**WHAT IS NEEDED:** State the number of lines below in which the word "LIWC" appears. Nothing else belongs in the answer.

[Stored data]
Segment Open

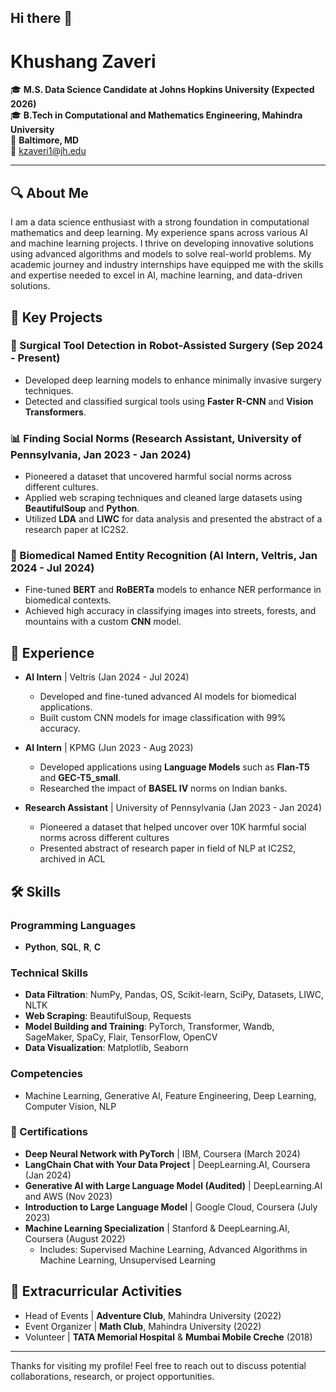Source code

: ## Hi there 👋

# Khushang Zaveri

🎓 **M.S. Data Science Candidate at Johns Hopkins University (Expected 2026)**  
🎓 **B.Tech in Computational and Mathematics Engineering, Mahindra University**  
📍 **Baltimore, MD**  
📧 [kzaveri1@jh.edu](mailto:kzaveri1@jh.edu)  

---

## 🔍 About Me

I am a data science enthusiast with a strong foundation in computational mathematics and deep learning. My experience spans across various AI and machine learning projects. I thrive on developing innovative solutions using advanced algorithms and models to solve real-world problems. My academic journey and industry internships have equipped me with the skills and expertise needed to excel in AI, machine learning, and data-driven solutions.

## 🚀 Key Projects

### 🔬 Surgical Tool Detection in Robot-Assisted Surgery (Sep 2024 - Present)
- Developed deep learning models to enhance minimally invasive surgery techniques.
- Detected and classified surgical tools using **Faster R-CNN** and **Vision Transformers**.
  
### 📊 Finding Social Norms (Research Assistant, University of Pennsylvania, Jan 2023 - Jan 2024)
- Pioneered a dataset that uncovered harmful social norms across different cultures.
- Applied web scraping techniques and cleaned large datasets using **BeautifulSoup** and **Python**.
- Utilized **LDA** and **LIWC** for data analysis and presented the abstract of a research paper at IC2S2.

### 🤖 Biomedical Named Entity Recognition (AI Intern, Veltris, Jan 2024 - Jul 2024)
- Fine-tuned **BERT** and **RoBERTa** models to enhance NER performance in biomedical contexts.
- Achieved high accuracy in classifying images into streets, forests, and mountains with a custom **CNN** model.

## 💼 Experience

- **AI Intern** | Veltris (Jan 2024 - Jul 2024)
  - Developed and fine-tuned advanced AI models for biomedical applications.
  - Built custom CNN models for image classification with 99% accuracy.
  
- **AI Intern** | KPMG (Jun 2023 - Aug 2023)
  - Developed applications using **Language Models** such as **Flan-T5** and **GEC-T5_small**.
  - Researched the impact of **BASEL IV** norms on Indian banks.
    
- **Research Assistant** | University of Pennsylvania  (Jan 2023 - Jan 2024)
  - Pioneered a dataset that helped uncover over 10K harmful social norms across different cultures
  - Presented abstract of research paper in field of NLP at IC2S2, archived in ACL 

## 🛠 Skills

### Programming Languages
- **Python**, **SQL**, **R**, **C**

### Technical Skills
- **Data Filtration**: NumPy, Pandas, OS, Scikit-learn, SciPy, Datasets, LIWC, NLTK
- **Web Scraping**: BeautifulSoup, Requests
- **Model Building and Training**: PyTorch, Transformer, Wandb, SageMaker, SpaCy, Flair, TensorFlow, OpenCV
- **Data Visualization**: Matplotlib, Seaborn
  
### Competencies
- Machine Learning, Generative AI, Feature Engineering, Deep Learning, Computer Vision, NLP

### 📜 Certifications
- **Deep Neural Network with PyTorch** | IBM, Coursera (March 2024)
- **LangChain Chat with Your Data Project** | DeepLearning.AI, Coursera (Jan 2024)
- **Generative AI with Large Language Model (Audited)** | DeepLearning.AI and AWS (Nov 2023)
- **Introduction to Large Language Model** | Google Cloud, Coursera (July 2023)
- **Machine Learning Specialization** | Stanford & DeepLearning.AI, Coursera (August 2022)
  - Includes: Supervised Machine Learning, Advanced Algorithms in Machine Learning, Unsupervised Learning

## 🌱 Extracurricular Activities
- Head of Events | **Adventure Club**, Mahindra University (2022)
- Event Organizer | **Math Club**, Mahindra University (2022)
- Volunteer | **TATA Memorial Hospital** & **Mumbai Mobile Creche** (2018)

---

Thanks for visiting my profile! Feel free to reach out to discuss potential collaborations, research, or project opportunities.

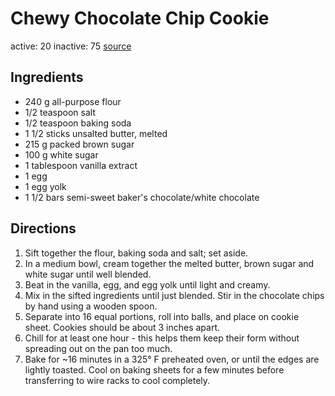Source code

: # Chewy Chocolate Chip Cookie
active: 20
inactive: 75
[source](https://www.allrecipes.com/recipe/25037/best-big-fat-chewy-chocolate-chip-cookie/)
## Ingredients
* 240 g all-purpose flour
* 1/2 teaspoon salt
* 1/2 teaspoon baking soda
* 1 1/2 sticks unsalted butter, melted
* 215 g packed brown sugar
* 100 g white sugar
* 1 tablespoon vanilla extract
* 1 egg
* 1 egg yolk
* 1 1/2 bars semi-sweet baker's chocolate/white chocolate
## Directions
1. Sift together the flour, baking soda and salt; set aside.
2. In a medium bowl, cream together the melted butter, brown sugar and white sugar until well blended.
3. Beat in the vanilla, egg, and egg yolk until light and creamy.
4. Mix in the sifted ingredients until just blended. Stir in the chocolate chips by hand using a wooden spoon.
5. Separate into 16 equal portions, roll into balls, and place on cookie sheet. Cookies should be about 3 inches apart.
6. Chill for at least one hour - this helps them keep their form without spreading out on the pan too much.
7. Bake for ~16 minutes in a 325° F preheated oven, or until the edges are lightly toasted. Cool on baking sheets for a few minutes before transferring to wire racks to cool completely.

Segment Closed

**RESPONSE TO THIS TASK:** 2